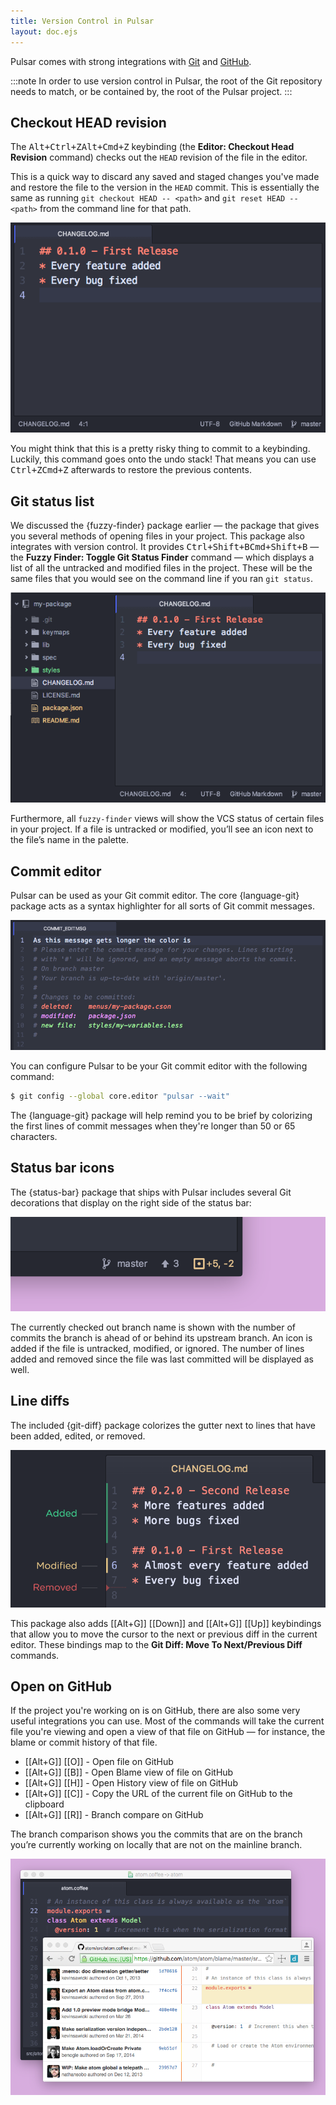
 ```yaml
---
title: Version Control in Pulsar
layout: doc.ejs
---
```


Pulsar comes with strong integrations with [Git](https://git-scm.com) and [GitHub](https://github.com).

:::note
In order to use version control in Pulsar, the root of the Git repository needs to match, or be contained by, the root of the Pulsar project.
:::

## Checkout HEAD revision

The <kbd class="platform-linux platform-win">Alt+Ctrl+Z</kbd><kbd class="platform-mac">Alt+Cmd+Z</kbd> keybinding (the **Editor: Checkout Head Revision** command) checks out the `HEAD` revision of the file in the editor.

This is a quick way to discard any saved and staged changes you've made and restore the file to the version in the `HEAD` commit. This is essentially the same as running `git checkout HEAD -- <path>` and `git reset HEAD -- <path>` from the command line for that path.

![Git checkout `HEAD`](/img/atom/git-checkout-head.gif "Git checkout `HEAD`")

You might think that this is a pretty risky thing to commit to a keybinding. Luckily, this command goes onto the undo stack! That means you can use <kbd class="platform-linux platform-win">Ctrl+Z</kbd><kbd class="platform-mac">Cmd+Z</kbd> afterwards to restore the previous contents.

## Git status list

We discussed the {fuzzy-finder} package earlier — the package that gives you several methods of opening files in your project. This package also integrates with version control. It provides <kbd class="platform-linux platform-win">Ctrl+Shift+B</kbd><kbd class="platform-mac">Cmd+Shift+B</kbd> — the **Fuzzy Finder: Toggle Git Status Finder** command — which displays a list of all the untracked and modified files in the project. These will be the same files that you would see on the command line if you ran `git status`.

![Git status list](/img/atom/git-status.gif "`git status` list")

Furthermore, all `fuzzy-finder` views will show the VCS status of certain files in your project. If a file is untracked or modified, you’ll see an icon next to the file’s name in the palette.

## Commit editor

Pulsar can be used as your Git commit editor. The core {language-git} package acts as a syntax highlighter for all sorts of Git commit messages.

![Git commit message highlighting](/img/atom/git-message.gif "Git commit message highlighting")

You can configure Pulsar to be your Git commit editor with the following command:

<!--TODO: Check this still works in Pulsar-->

```sh
$ git config --global core.editor "pulsar --wait"
```

The {language-git} package will help remind you to be brief by colorizing the first lines of commit messages when they're longer than 50 or 65 characters.

## Status bar icons

The {status-bar} package that ships with
Pulsar includes several Git decorations that display on the right side of the
status bar:

![Git Status Bar decorations](/img/atom/git-status-bar.png "Git Status Bar decorations")

The currently checked out branch name is shown with the number of commits the
branch is ahead of or behind its upstream branch. An icon is added if the file
is untracked, modified, or ignored. The number of lines added and removed since
the file was last committed will be displayed as well.

## Line diffs

The included {git-diff} package colorizes the gutter next to lines that have been added, edited, or removed.

![Git line diff indications](/img/atom/git-lines.png "Git line diff indications")

This package also adds [[Alt+G]] [[Down]] and [[Alt+G]]
[[Up]] keybindings that allow you to move the cursor to the next or
previous diff in the current editor. These bindings map to the **Git Diff: Move To Next/Previous Diff** commands.

## Open on GitHub

If the project you're working on is on GitHub, there are also some very useful integrations you can use. Most of the commands will take the current file you're viewing and open a view of that file on GitHub — for instance, the blame or commit history of that file.

- [[Alt+G]] [[O]] - Open file on GitHub
- [[Alt+G]] [[B]] - Open Blame view of file on GitHub
- [[Alt+G]] [[H]] - Open History view of file on GitHub
- [[Alt+G]] [[C]] - Copy the URL of the current file on GitHub to
  the clipboard
- [[Alt+G]] [[R]] - Branch compare on GitHub

The branch comparison shows you the commits that are on the branch you’re currently working on locally that are not on the mainline branch.

![Open Blame of file on GitHub](/img/atom/open-on-github.png "Open Blame of file on GitHub")
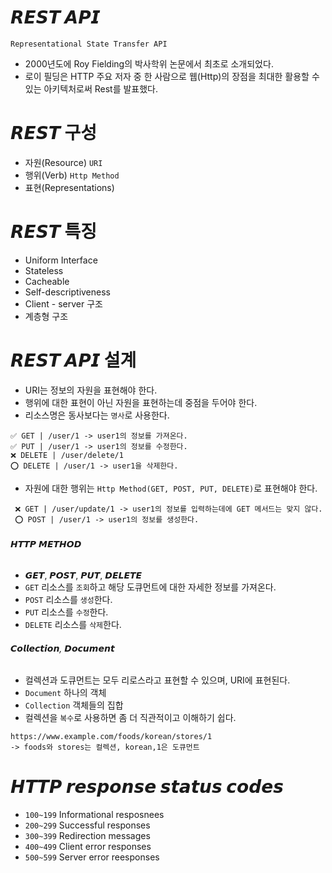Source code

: # 𝙍𝙀𝙎𝙏 𝘼𝙋𝙄
`Representational State Transfer API`

- 2000년도에 Roy Fielding의 박사학위 논문에서 최초로 소개되었다.
- 로이 필딩은 HTTP 주요 저자 중 한 사람으로 웹(Http)의 장점을 최대한 활용할 수 있는 아키텍처로써 Rest를 발표했다.


# 𝙍𝙀𝙎𝙏 구성
- 자원(Resource) `URI`
- 행위(Verb) `Http Method`
- 표현(Representations)


# 𝙍𝙀𝙎𝙏 특징
- Uniform Interface
- Stateless
- Cacheable
- Self-descriptiveness
- Client - server 구조
- 계층형 구조


# 𝙍𝙀𝙎𝙏 𝘼𝙋𝙄 설계
- URI는 정보의 자원을 표현해야 한다.
 - 행위에 대한 표현이 아닌 자원을 표현하는데 중점을 두어야 한다.
 - 리소스명은 동사보다는 `명사`로 사용한다.
 ```
 ✅ GET | /user/1 -> user1의 정보를 가져온다.
 ✅ PUT | /user/1 -> user1의 정보를 수정한다.
 ❌ DELETE | /user/delete/1
 ⭕ DELETE | /user/1 -> user1을 삭제한다.
 ```

- 자원에 대한 행위는 `Http Method(GET, POST, PUT, DELETE)`로 표현해야 한다.
```
 ❌ GET | /user/update/1 -> user1의 정보를 입력하는데에 GET 메서드는 맞지 않다.
 ⭕ POST | /user/1 -> user1의 정보를 생성한다.
```

###### 𝙃𝙏𝙏𝙋 𝙈𝙀𝙏𝙃𝙊𝘿
- 𝙂𝙀𝙏, 𝙋𝙊𝙎𝙏, 𝙋𝙐𝙏, 𝘿𝙀𝙇𝙀𝙏𝙀
 - `GET` 리소스를 `조회`하고 해당 도큐먼트에 대한 자세한 정보를 가져온다.
 - `POST` 리소스를 `생성`한다.
 - `PUT` 리소스를 `수정`한다.
 - `DELETE` 리소스를 `삭제`한다.

###### 𝘾𝙤𝙡𝙡𝙚𝙘𝙩𝙞𝙤𝙣, 𝘿𝙤𝙘𝙪𝙢𝙚𝙣𝙩
- 컬렉션과 도큐먼트는 모두 리로스라고 표현할 수 있으며, URI에 표현된다.
- `Document` 하나의 객체
- `Collection` 객체들의 집합
 - 컬렉션을 `복수`로 사용하면 좀 더 직관적이고 이해하기 쉽다.
 ```
 https://www.example.com/foods/korean/stores/1
 -> foods와 stores는 컬렉션, korean,1은 도큐먼트
 ```


# 𝙃𝙏𝙏𝙋 𝙧𝙚𝙨𝙥𝙤𝙣𝙨𝙚 𝙨𝙩𝙖𝙩𝙪𝙨 𝙘𝙤𝙙𝙚𝙨
- `100~199` Informational resposnees
- `200~299` Successful responses
- `300~399` Redirection messages
- `400~499` Client error responses
- `500~599` Server error reesponses

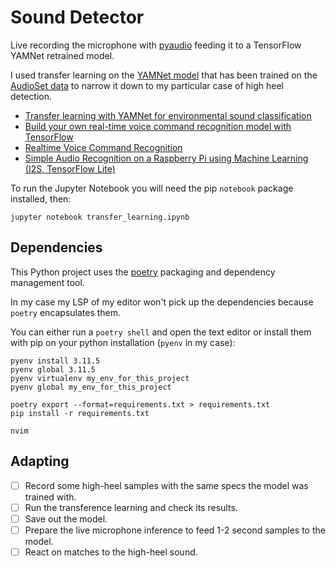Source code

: # Sound Detector

Live recording the microphone with [pyaudio](https://people.csail.mit.edu/hubert/pyaudio/)
feeding it to a TensorFlow YAMNet retrained model.

I used transfer learning on the [YAMNet model](https://tfhub.dev/google/yamnet/1) that
has been trained on the [AudioSet data](https://research.google.com/audioset/) to narrow
it down to my particular case of high heel detection.

- [Transfer learning with YAMNet for environmental sound classification](https://www.tensorflow.org/tutorials/audio/transfer_learning_audio)
- [Build your own real-time voice command recognition model with TensorFlow](https://www.youtube.com/watch?v=m-JzldXm9bQ)
- [Realtime Voice Command Recognition](https://github.com/AssemblyAI-Examples/realtime-voice-command-recognition)
- [Simple Audio Recognition on a Raspberry Pi using Machine Learning (I2S, TensorFlow Lite)](https://electronut.in/audio-recongnition-ml/)

To run the Jupyter Notebook you will need the pip `notebook` package installed, then:

```
jupyter notebook transfer_learning.ipynb
```

## Dependencies

This Python project uses the [poetry](https://python-poetry.org/) packaging and
dependency management tool.

In my case my LSP of my editor won't pick up the dependencies because `poetry`
encapsulates them.

You can either run a `poetry shell` and open the text editor or install them with pip
on your python installation (`pyenv` in my case):

```
pyenv install 3.11.5
pyenv global 3.11.5
pyenv virtualenv my_env_for_this_project
pyenv global my_env_for_this_project

poetry export --format=requirements.txt > requirements.txt
pip install -r requirements.txt

nvim
```

## Adapting

- [ ] Record some high-heel samples with the same specs the model was trained with.
- [ ] Run the transference learning and check its results.
- [ ] Save out the model.
- [ ] Prepare the live microphone inference to feed 1-2 second samples to the model.
- [ ] React on matches to the high-heel sound.
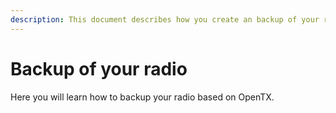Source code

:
 ```yaml
---
description: This document describes how you create an backup of your radio.
---
```


# Backup of your radio

Here you will learn how to backup your radio based on OpenTX. 



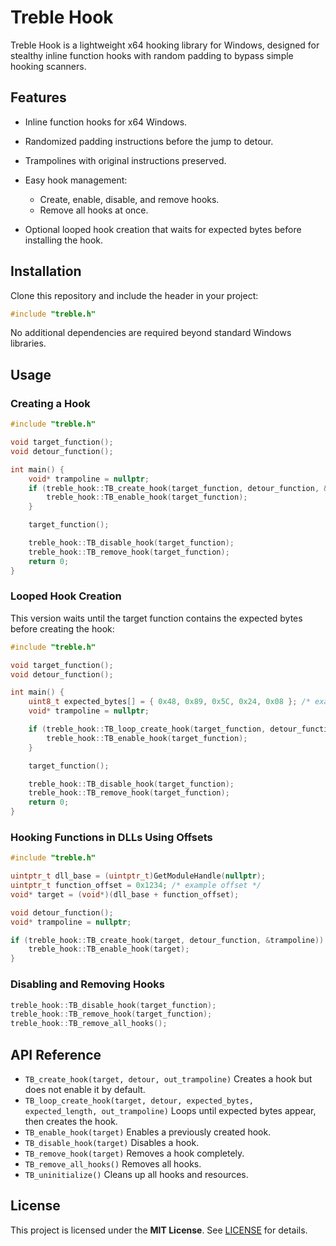# Treble Hook

Treble Hook is a lightweight x64 hooking library for Windows, designed for stealthy inline function hooks with random padding to bypass simple hooking scanners.

## Features

* Inline function hooks for x64 Windows.
* Randomized padding instructions before the jump to detour.
* Trampolines with original instructions preserved.
* Easy hook management:

  * Create, enable, disable, and remove hooks.
  * Remove all hooks at once.
* Optional looped hook creation that waits for expected bytes before installing the hook.

## Installation

Clone this repository and include the header in your project:

```cpp
#include "treble.h"
```

No additional dependencies are required beyond standard Windows libraries.

## Usage

### Creating a Hook

```cpp
#include "treble.h"

void target_function();
void detour_function();

int main() {
    void* trampoline = nullptr;
    if (treble_hook::TB_create_hook(target_function, detour_function, &trampoline)) {
        treble_hook::TB_enable_hook(target_function);
    }

    target_function();

    treble_hook::TB_disable_hook(target_function);
    treble_hook::TB_remove_hook(target_function);
    return 0;
}
```

### Looped Hook Creation

This version waits until the target function contains the expected bytes before creating the hook:

```cpp
#include "treble.h"

void target_function();
void detour_function();

int main() {
    uint8_t expected_bytes[] = { 0x48, 0x89, 0x5C, 0x24, 0x08 }; /* example */
    void* trampoline = nullptr;

    if (treble_hook::TB_loop_create_hook(target_function, detour_function, expected_bytes, sizeof(expected_bytes), &trampoline)) {
        treble_hook::TB_enable_hook(target_function);
    }

    target_function();

    treble_hook::TB_disable_hook(target_function);
    treble_hook::TB_remove_hook(target_function);
    return 0;
}
```

### Hooking Functions in DLLs Using Offsets

```cpp
#include "treble.h"

uintptr_t dll_base = (uintptr_t)GetModuleHandle(nullptr);
uintptr_t function_offset = 0x1234; /* example offset */
void* target = (void*)(dll_base + function_offset);

void detour_function();
void* trampoline = nullptr;

if (treble_hook::TB_create_hook(target, detour_function, &trampoline)) {
    treble_hook::TB_enable_hook(target);
}
```

### Disabling and Removing Hooks

```cpp
treble_hook::TB_disable_hook(target_function);
treble_hook::TB_remove_hook(target_function);
treble_hook::TB_remove_all_hooks();
```

## API Reference

* `TB_create_hook(target, detour, out_trampoline)` Creates a hook but does not enable it by default.
* `TB_loop_create_hook(target, detour, expected_bytes, expected_length, out_trampoline)` Loops until expected bytes appear, then creates the hook.
* `TB_enable_hook(target)` Enables a previously created hook.
* `TB_disable_hook(target)` Disables a hook.
* `TB_remove_hook(target)` Removes a hook completely.
* `TB_remove_all_hooks()` Removes all hooks.
* `TB_uninitialize()` Cleans up all hooks and resources.

## License

This project is licensed under the **MIT License**. See [LICENSE](LICENSE) for details.
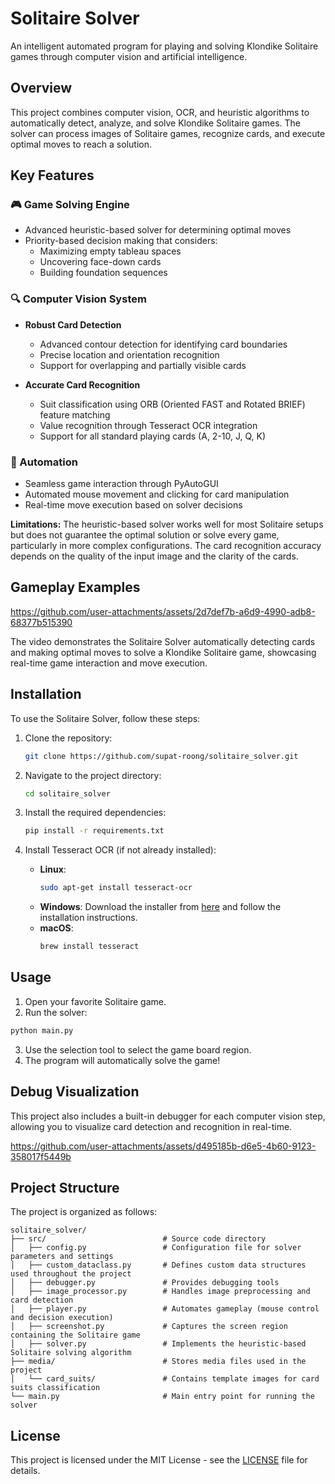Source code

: # Solitaire Solver

An intelligent automated program for playing and solving Klondike Solitaire games through computer vision and artificial intelligence.

## Overview

This project combines computer vision, OCR, and heuristic algorithms to automatically detect, analyze, and solve Klondike Solitaire games. The solver can process images of Solitaire games, recognize cards, and execute optimal moves to reach a solution.


## Key Features

### 🎮 Game Solving Engine
- Advanced heuristic-based solver for determining optimal moves
- Priority-based decision making that considers:
  - Maximizing empty tableau spaces
  - Uncovering face-down cards
  - Building foundation sequences

### 🔍 Computer Vision System
- **Robust Card Detection**
  - Advanced contour detection for identifying card boundaries
  - Precise location and orientation recognition
  - Support for overlapping and partially visible cards
  
- **Accurate Card Recognition**
  - Suit classification using ORB (Oriented FAST and Rotated BRIEF) feature matching
  - Value recognition through Tesseract OCR integration
  - Support for all standard playing cards (A, 2-10, J, Q, K)

### 🤖 Automation
- Seamless game interaction through PyAutoGUI
- Automated mouse movement and clicking for card manipulation
- Real-time move execution based on solver decisions


**Limitations:** The heuristic-based solver works well for most Solitaire setups but does not guarantee the optimal solution or solve every game, particularly in more complex configurations. The card recognition accuracy depends on the quality of the input image and the clarity of the cards.

## Gameplay Examples


https://github.com/user-attachments/assets/2d7def7b-a6d9-4990-adb8-68377b515390


The video demonstrates the Solitaire Solver automatically detecting cards and making optimal moves to solve a Klondike Solitaire game, showcasing real-time game interaction and move execution.

## Installation

To use the Solitaire Solver, follow these steps:

1. Clone the repository:
   ```bash
   git clone https://github.com/supat-roong/solitaire_solver.git
   ```
2. Navigate to the project directory:
   ```bash
   cd solitaire_solver
   ```
3. Install the required dependencies:
   ```bash
   pip install -r requirements.txt
   ```

4. Install Tesseract OCR (if not already installed):
   - **Linux**: 
     ```bash
     sudo apt-get install tesseract-ocr
     ```
   - **Windows**: Download the installer from [here](https://github.com/tesseract-ocr/tesseract) and follow the installation instructions.
   - **macOS**: 
     ```bash
     brew install tesseract
     ```

## Usage

1. Open your favorite Solitaire game.
2. Run the solver:

```bash
python main.py
```

3. Use the selection tool to select the game board region.
4. The program will automatically solve the game!

## Debug Visualization
This project also includes a built-in debugger for each computer vision step, allowing you to visualize card detection and recognition in real-time.



https://github.com/user-attachments/assets/d495185b-d6e5-4b60-9123-358017f5449b


## Project Structure
The project is organized as follows:

```
solitaire_solver/
├── src/                          # Source code directory
│   ├── config.py                 # Configuration file for solver parameters and settings
│   ├── custom_dataclass.py       # Defines custom data structures used throughout the project
│   ├── debugger.py               # Provides debugging tools
│   ├── image_processor.py        # Handles image preprocessing and card detection
│   ├── player.py                 # Automates gameplay (mouse control and decision execution)
│   ├── screenshot.py             # Captures the screen region containing the Solitaire game
│   ├── solver.py                 # Implements the heuristic-based Solitaire solving algorithm
├── media/                        # Stores media files used in the project
│   └── card_suits/               # Contains template images for card suits classification
└── main.py                       # Main entry point for running the solver

```

## License

This project is licensed under the MIT License - see the [LICENSE](LICENSE) file for details.
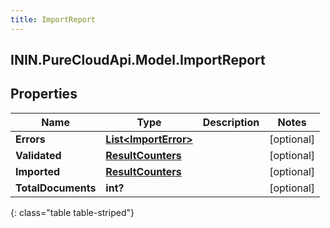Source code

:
 ```yaml
---
title: ImportReport
---
```

## ININ.PureCloudApi.Model.ImportReport

## Properties

|Name | Type | Description | Notes|
|------------ | ------------- | ------------- | -------------|
| **Errors** | [**List&lt;ImportError&gt;**](ImportError.html) |  | [optional] |
| **Validated** | [**ResultCounters**](ResultCounters.html) |  | [optional] |
| **Imported** | [**ResultCounters**](ResultCounters.html) |  | [optional] |
| **TotalDocuments** | **int?** |  | [optional] |
{: class="table table-striped"}


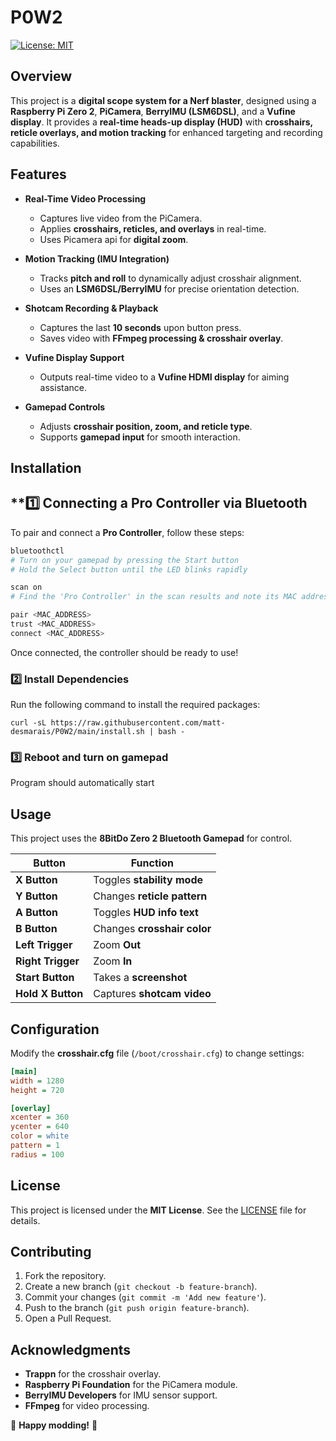 # P0W2

[![License: MIT](https://img.shields.io/badge/License-MIT-blue.svg)](LICENSE)

## Overview
This project is a **digital scope system for a Nerf blaster**, designed using a **Raspberry Pi Zero 2**, **PiCamera**, **BerryIMU (LSM6DSL)**, and a **Vufine display**. It provides a **real-time heads-up display (HUD)** with **crosshairs, reticle overlays, and motion tracking** for enhanced targeting and recording capabilities.

## Features
- **Real-Time Video Processing**  
  - Captures live video from the PiCamera.  
  - Applies **crosshairs, reticles, and overlays** in real-time.  
  - Uses Picamera api for **digital zoom**.  

- **Motion Tracking (IMU Integration)**  
  - Tracks **pitch and roll** to dynamically adjust crosshair alignment.  
  - Uses an **LSM6DSL/BerryIMU** for precise orientation detection.  

- **Shotcam Recording & Playback**  
  - Captures the last **10 seconds** upon button press.  
  - Saves video with **FFmpeg processing & crosshair overlay**.  

- **Vufine Display Support**  
  - Outputs real-time video to a **Vufine HDMI display** for aiming assistance.  

- **Gamepad Controls**  
  - Adjusts **crosshair position, zoom, and reticle type**.  
  - Supports **gamepad input** for smooth interaction.  

## Installation
## **1️⃣ Connecting a Pro Controller via Bluetooth

To pair and connect a **Pro Controller**, follow these steps:

```sh
bluetoothctl
# Turn on your gamepad by pressing the Start button
# Hold the Select button until the LED blinks rapidly

scan on
# Find the 'Pro Controller' in the scan results and note its MAC address

pair <MAC_ADDRESS>
trust <MAC_ADDRESS>
connect <MAC_ADDRESS>
```

Once connected, the controller should be ready to use!


### **2️⃣ Install Dependencies**
Run the following command to install the required packages:
```
curl -sL https://raw.githubusercontent.com/matt-desmarais/P0W2/main/install.sh | bash -
```
### **3️⃣ Reboot and turn on gamepad**
Program should automatically start

## Usage
This project uses the **8BitDo Zero 2 Bluetooth Gamepad** for control.

| **Button** | **Function** |
|------------|-------------|
| **X Button** | Toggles **stability mode** |
| **Y Button** | Changes **reticle pattern** |
| **A Button** | Toggles **HUD info text** |
| **B Button** | Changes **crosshair color** |
| **Left Trigger** | Zoom **Out** |
| **Right Trigger** | Zoom **In** |
| **Start Button** | Takes a **screenshot** |
| **Hold X Button** | Captures **shotcam video** |

## Configuration
Modify the **crosshair.cfg** file (`/boot/crosshair.cfg`) to change settings:
```ini
[main]
width = 1280
height = 720

[overlay]
xcenter = 360
ycenter = 640
color = white
pattern = 1
radius = 100
```

## License
This project is licensed under the **MIT License**. See the [LICENSE](LICENSE) file for details.

## Contributing
1. Fork the repository.
2. Create a new branch (`git checkout -b feature-branch`).
3. Commit your changes (`git commit -m 'Add new feature'`).
4. Push to the branch (`git push origin feature-branch`).
5. Open a Pull Request.

## Acknowledgments
- **Trappn** for the crosshair overlay.
- **Raspberry Pi Foundation** for the PiCamera module.
- **BerryIMU Developers** for IMU sensor support.
- **FFmpeg** for video processing.

🚀 **Happy modding!** 🚀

________________________________________

= Exercise =
Among the lines above, find those with the word "restore" and list them.

= Answer for the task =
This is a quick way to discard any saved and staged changes you've made and restore the file to the version in the `HEAD` commit. This is essentially the same as running `git checkout HEAD -- <path>` and `git reset HEAD -- <path>` from the command line for that path.
You might think that this is a pretty risky thing to commit to a keybinding. Luckily, this command goes onto the undo stack! That means you can use <kbd class="platform-linux platform-win">Ctrl+Z</kbd><kbd class="platform-mac">Cmd+Z</kbd> afterwards to restore the previous contents.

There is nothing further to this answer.